-- PROBLEM DESCRIPTION --
Look for the line that has "Kesesuaian Jarak Pengereman" in the material below; please repeat it and every line after it, exactly, up to and including the line that has "Pengujian ini dilakukan menggunakan", and nothing else.

BEGIN

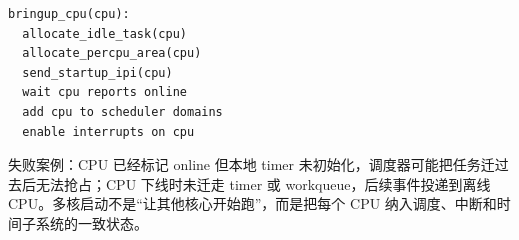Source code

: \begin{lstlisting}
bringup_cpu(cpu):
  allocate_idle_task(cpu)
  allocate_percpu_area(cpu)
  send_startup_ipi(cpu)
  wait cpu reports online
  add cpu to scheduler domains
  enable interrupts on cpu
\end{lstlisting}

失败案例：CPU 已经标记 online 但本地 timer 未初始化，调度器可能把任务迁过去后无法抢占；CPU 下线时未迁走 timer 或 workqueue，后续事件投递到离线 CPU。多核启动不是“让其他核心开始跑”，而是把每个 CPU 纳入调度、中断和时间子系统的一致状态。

END
BEGIN

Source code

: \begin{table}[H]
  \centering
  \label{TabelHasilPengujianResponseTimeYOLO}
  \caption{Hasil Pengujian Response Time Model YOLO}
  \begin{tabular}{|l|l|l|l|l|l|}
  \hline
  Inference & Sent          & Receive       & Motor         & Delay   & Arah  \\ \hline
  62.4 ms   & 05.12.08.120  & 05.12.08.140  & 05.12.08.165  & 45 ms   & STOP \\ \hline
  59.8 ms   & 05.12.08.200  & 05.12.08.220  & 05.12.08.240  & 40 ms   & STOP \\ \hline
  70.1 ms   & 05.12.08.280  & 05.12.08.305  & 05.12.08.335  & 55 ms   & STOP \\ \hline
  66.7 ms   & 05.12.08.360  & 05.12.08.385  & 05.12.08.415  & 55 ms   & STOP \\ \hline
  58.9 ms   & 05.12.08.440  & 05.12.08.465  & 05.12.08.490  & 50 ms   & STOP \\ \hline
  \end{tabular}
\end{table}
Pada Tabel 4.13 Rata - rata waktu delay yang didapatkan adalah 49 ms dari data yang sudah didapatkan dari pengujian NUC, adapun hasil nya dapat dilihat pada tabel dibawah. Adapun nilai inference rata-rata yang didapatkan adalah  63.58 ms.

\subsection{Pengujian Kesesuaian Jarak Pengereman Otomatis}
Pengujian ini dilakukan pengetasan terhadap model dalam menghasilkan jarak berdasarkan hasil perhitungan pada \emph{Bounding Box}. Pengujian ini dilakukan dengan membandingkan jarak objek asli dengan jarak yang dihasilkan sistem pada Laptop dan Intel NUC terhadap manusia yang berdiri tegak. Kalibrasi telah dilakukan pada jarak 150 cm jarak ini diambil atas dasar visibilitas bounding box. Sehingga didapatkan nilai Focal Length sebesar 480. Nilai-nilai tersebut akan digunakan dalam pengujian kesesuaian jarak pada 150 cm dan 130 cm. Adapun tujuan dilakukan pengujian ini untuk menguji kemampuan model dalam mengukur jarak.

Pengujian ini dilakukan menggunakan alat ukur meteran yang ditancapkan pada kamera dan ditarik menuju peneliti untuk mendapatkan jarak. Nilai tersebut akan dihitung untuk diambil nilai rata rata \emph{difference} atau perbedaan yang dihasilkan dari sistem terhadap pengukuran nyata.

END

-- SOLUTION TO THE PROBLEM --
\subsection{Pengujian Kesesuaian Jarak Pengereman Otomatis}
Pengujian ini dilakukan pengetasan terhadap model dalam menghasilkan jarak berdasarkan hasil perhitungan pada \emph{Bounding Box}. Pengujian ini dilakukan dengan membandingkan jarak objek asli dengan jarak yang dihasilkan sistem pada Laptop dan Intel NUC terhadap manusia yang berdiri tegak. Kalibrasi telah dilakukan pada jarak 150 cm jarak ini diambil atas dasar visibilitas bounding box. Sehingga didapatkan nilai Focal Length sebesar 480. Nilai-nilai tersebut akan digunakan dalam pengujian kesesuaian jarak pada 150 cm dan 130 cm. Adapun tujuan dilakukan pengujian ini untuk menguji kemampuan model dalam mengukur jarak.

Pengujian ini dilakukan menggunakan alat ukur meteran yang ditancapkan pada kamera dan ditarik menuju peneliti untuk mendapatkan jarak. Nilai tersebut akan dihitung untuk diambil nilai rata rata \emph{difference} atau perbedaan yang dihasilkan dari sistem terhadap pengukuran nyata.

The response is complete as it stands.